Collected data:
══════
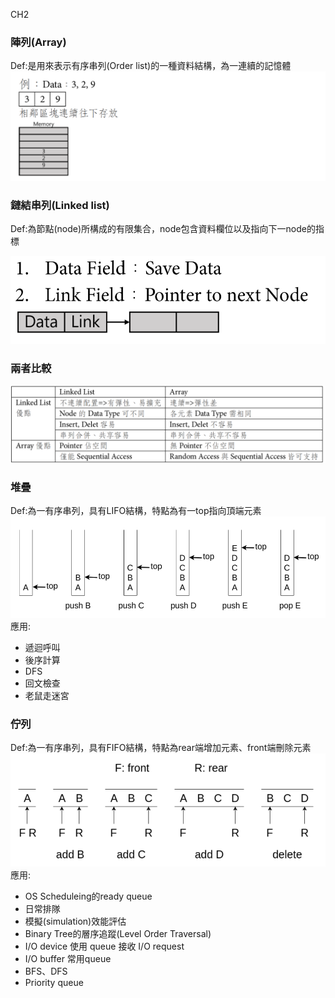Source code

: CH2

### 陣列(Array)
Def:是用來表示有序串列(Order list)的一種資料結構，為一連續的記憶體
![array](images/2021/08/array.png)
### 鏈結串列(Linked list)
Def:為節點(node)所構成的有限集合，node包含資料欄位以及指向下一node的指標

![linked list ](images/2021/08/linked-list.png)

### 兩者比較

![array vs linked list](images/2021/08/array-vs-linked-list.png)

### 堆疊
Def:為一有序串列，具有LIFO結構，特點為有一top指向頂端元素
![stack](images/2021/08/stack.png)
應用:
- 遞迴呼叫
- 後序計算
- DFS
- 回文檢查
- 老鼠走迷宮

### 佇列
Def:為一有序串列，具有FIFO結構，特點為rear端增加元素、front端刪除元素
![queue](images/2021/08/queue.png)
應用:
- OS Scheduleing的ready queue
- 日常排隊
- 模擬(simulation)效能評估
- Binary Tree的層序追蹤(Level Order Traversal)
- I/O device 使用 queue 接收 I/O request
- I/O buffer 常用queue
- BFS、DFS
- Priority queue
══════
• Exercise brief: Copy each line of the data that includes the word "Order".

• Answer box:
Def:是用來表示有序串列(Order list)的一種資料結構，為一連續的記憶體
- Binary Tree的層序追蹤(Level Order Traversal)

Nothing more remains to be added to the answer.